Using PocketSphinx within Python Code
Looks like my installation records will have to be updated to account for a different installation source, and maybe a different version of the source code.
Ok, here's the process so far. Install sphinxbase and pocketsphinx from GitHub - this means using the bleeding-edge versions, rather than the tried-and true alpha5 versions that I talked about in previous posts. This just seems to work better. Once this is all figured out, I'll go back and clean those up.
cd ~/tools
git clone https://github.com/cmusphinx/sphinxbase.git
cd ./sphinxbase
./autogen.sh
./configure
make
make check
make install
cd ~/tools
git clone https://github.com/cmusphinx/pocketsphinx.git
cd ./pocketsphinx
./autogen.sh
./configure
make clean all
make check
sudo make install
Now look inside the pocketsphinx directory:cd ~/tools/pocketsphinx/swig/python/test
There's a whole bunch of test scripts that walk you through the implementation of pocketsphinx in python. It's basically done for you. Check the one called kws-test.py -- that's the one that will wait to hear a keyword, run a command when it does, then resume listening. Perfect!I'm going to assume that you've already created your own voice model based on the other posts in this blog, and that you've got a directory dedicated to command and control experiments.

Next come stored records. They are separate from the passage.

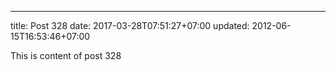 ---
title: Post 328
date: 2017-03-28T07:51:27+07:00
updated: 2012-06-15T16:53:46+07:00

This is content of post 328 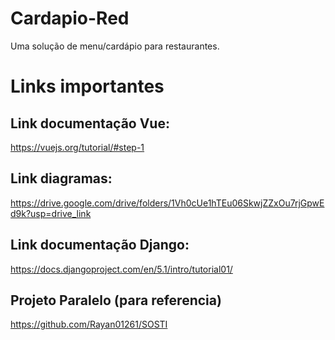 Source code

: # Cardapio-Red
Uma solução de menu/cardápio para restaurantes.


# Links importantes 

## Link documentação Vue: 

https://vuejs.org/tutorial/#step-1

## Link diagramas: 

https://drive.google.com/drive/folders/1Vh0cUe1hTEu06SkwjZZxOu7rjGpwEd9k?usp=drive_link

## Link documentação Django: 

https://docs.djangoproject.com/en/5.1/intro/tutorial01/

## Projeto Paralelo (para referencia)
https://github.com/Rayan01261/SOSTI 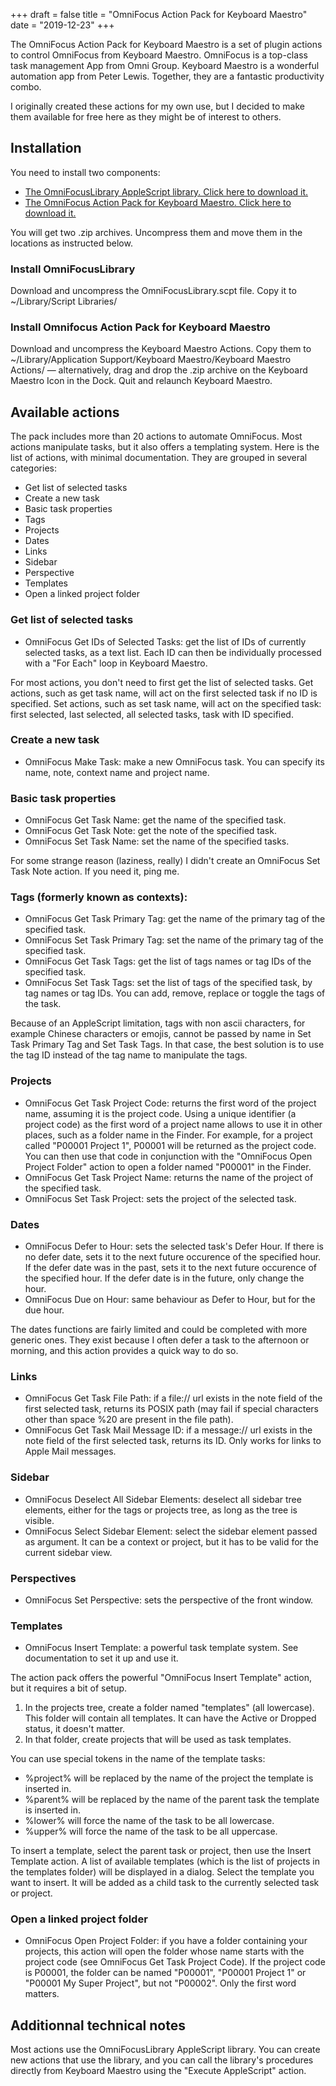 +++
draft = false
title = "OmniFocus Action Pack for Keyboard Maestro"
date = "2019-12-23"
+++

The OmniFocus Action Pack for Keyboard Maestro is a set of plugin actions to control OmniFocus from Keyboard Maestro. OmniFocus is a top-class task management App from Omni Group. Keyboard Maestro is a wonderful automation app from Peter Lewis. Together, they are a fantastic productivity combo.

I originally created these actions for my own use, but I decided to make them available for free here as they might be of interest to others.

## Installation
You need to install two components:

* [The OmniFocusLibrary AppleScript library. Click here to download it.](/files/OmniFocusLibrary.zip)
* [The OmniFocus Action Pack for Keyboard Maestro. Click here to download it.](/files/OmniFocusActionPackForKeyboardMaestro.zip)

You will get two .zip archives. Uncompress them and move them in the locations as instructed below.

### Install OmniFocusLibrary
Download and uncompress the OmniFocusLibrary.scpt file. Copy it to ~/Library/Script Libraries/

### Install Omnifocus Action Pack for Keyboard Maestro
Download and uncompress the Keyboard Maestro Actions. Copy them to ~/Library/Application Support/Keyboard Maestro/Keyboard Maestro Actions/ — alternatively, drag and drop the .zip archive on the Keyboard Maestro Icon in the Dock.
Quit and relaunch Keyboard Maestro.

## Available actions
The pack includes more than 20 actions to automate OmniFocus. Most actions manipulate tasks, but it also offers a templating system. Here is the list of actions, with minimal documentation. They are grouped in several categories:

* Get list of selected tasks
* Create a new task
* Basic task properties
* Tags
* Projects
* Dates
* Links
* Sidebar
* Perspective
* Templates
* Open a linked project folder


### Get list of selected tasks

* OmniFocus Get IDs of Selected Tasks: get the list of IDs of currently selected tasks, as a text list. Each ID can then be individually processed with a "For Each" loop in Keyboard Maestro.

For most actions, you don't need to first get the list of selected tasks. Get actions, such as get task name, will act on the first selected task if no ID is specified. Set actions, such as set task name, will act on the specified task: first selected, last selected, all selected tasks, task with ID specified.

### Create a new task

* OmniFocus Make Task: make a new OmniFocus task. You can specify its name, note, context name and project name.

### Basic task properties

* OmniFocus Get Task Name: get the name of the specified task.
* OmniFocus Get Task Note: get the note of the specified task.
* OmniFocus Set Task Name: set the name of the specified tasks.

For some strange reason (laziness, really) I didn't create an OmniFocus Set Task Note action. If you need it, ping me.

### Tags (formerly known as contexts):

* OmniFocus Get Task Primary Tag: get the name of the primary tag of the specified task.
* OmniFocus Set Task Primary Tag: set the name of the primary tag of the specified task.
* OmniFocus Get Task Tags: get the list of tags names or tag IDs of the specified task.
* OmniFocus Set Task Tags: set the list of tags of the specified task, by tag names or tag IDs. You can add, remove, replace or toggle the tags of the task.

Because of an AppleScript limitation, tags with non ascii characters, for example Chinese characters or emojis, cannot be passed by name in Set Task Primary Tag and Set Task Tags. In that case, the best solution is to use the tag ID instead of the tag name to manipulate the tags.

### Projects

* OmniFocus Get Task Project Code: returns the first word of the project name, assuming it is the project code. Using a unique identifier (a project code) as the first word of a project name allows to use it in other places, such as a folder name in the Finder. For example, for a project called "P00001 Project 1", P00001 will be returned as the project code. You can then use that code in conjunction with the "OmniFocus Open Project Folder" action to open a folder named "P00001" in the Finder.
* OmniFocus Get Task Project Name: returns the name of the project of the specified task.
* OmniFocus Set Task Project: sets the project of the selected task.

### Dates

* OmniFocus Defer to Hour: sets the selected task's Defer Hour. If there is no defer date, sets it to the next future occurence of the specified hour. If the defer date was in the past, sets it to the next future occurence of the specified hour. If the defer date is in the future, only change the hour.
* OmniFocus Due on Hour: same behaviour as Defer to Hour, but for the due hour.

The dates functions are fairly limited and could be completed with more generic ones. They exist because I often defer a task to the afternoon or morning, and this action provides a quick way to do so.

### Links

* OmniFocus Get Task File Path: if a file:// url exists in the note field of the first selected task, returns its POSIX path (may fail if special characters other than space %20 are present in the file path).
* OmniFocus Get Task Mail Message ID: if a message:// url exists in the note field of the first selected task, returns its ID. Only works for links to Apple Mail messages.

### Sidebar

* OmniFocus Deselect All Sidebar Elements: deselect all sidebar tree elements, either for the tags or projects tree, as long as the tree is visible.
* OmniFocus Select Sidebar Element: select the sidebar element passed as argument. It can be a context or project, but it has to be valid for the current sidebar view.

### Perspectives

* OmniFocus Set Perspective: sets the perspective of the front window.

### Templates

* OmniFocus Insert Template: a powerful task template system. See documentation to set it up and use it.

The action pack offers the powerful "OmniFocus Insert Template" action, but it requires a bit of setup.

1. In the projects tree, create a folder named "templates" (all lowercase). This folder will contain all templates. It can have the Active or Dropped status, it doesn't matter.
2. In that folder, create projects that will be used as task templates.

You can use special tokens in the name of the template tasks: 

* %project% will be replaced by the name of the project the template is inserted in.
* %parent% will be replaced by the name of the parent task the template is inserted in.
* %lower% will force the name of the task to be all lowercase.
* %upper% will force the name of the task to be all uppercase.

To insert a template, select the parent task or project, then use the Insert Template action. A list of available templates (which is the list of projects in the templates folder) will be displayed in a dialog. Select the template you want to insert. It will be added as a child task to the currently selected task or project.

### Open a linked project folder

* OmniFocus Open Project Folder: if you have a folder containing your projects, this action will open the folder whose name starts with the project code (see OmniFocus Get Task Project Code). If the project code is P00001, the folder can be named "P00001", "P00001 Project 1" or "P00001 My Super Project", but not "P00002". Only the first word matters. 

## Additionnal technical notes
Most actions use the OmniFocusLibrary AppleScript library. You can create new actions that use the library, and you can call the library's procedures directly from Keyboard Maestro using the "Execute AppleScript" action.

If that's not true, then just mess with the script without moving it. Just make a backup. The only effective difference is that the detection will be less accurate; for the purposes of this tutorial, ignore the rest of the code down to where I've pasted my copy of the python script. The only thing you should change has to do with reading from the microphone rather than an audio file; change the script to match what I've got here. You're done now. The rest of this tutorial is for those who have already created their own voice model. See others of my posts for how to do that.
# Open file to read the data
# stream = open(os.path.join(datadir, "test-file.wav"), "rb")
# Alternatively you can read from microphone
import pyaudio
p = pyaudio.PyAudio()
stream = p.open(format=pyaudio.paInt16, channels=1, rate=16000, input=True, frames_per_buffer=1024)
stream.start_stream()
Ok. For the rest of us, let's get back to messing with this script. While still in the test directory,mkdir ~/tools/cc_ex
cp ./kws_test.py ~/tools/cc_ex/kws_test.py
cd ~/tools/cc_ex/
gedit kws_test.py
There's a few changes to make in the python script. Make sure the model directory has been adjusted. Also, the script by default is checking in a .raw audio file for the keyword: uncomment and comment the relevant lines so the script uses pyaudio to record from the microphone. The full text of my version of the script is below. Note that the keyphrase it's looking for is the word 'and'. Pretty simple, and very likely to have been covered a lot in the voice training.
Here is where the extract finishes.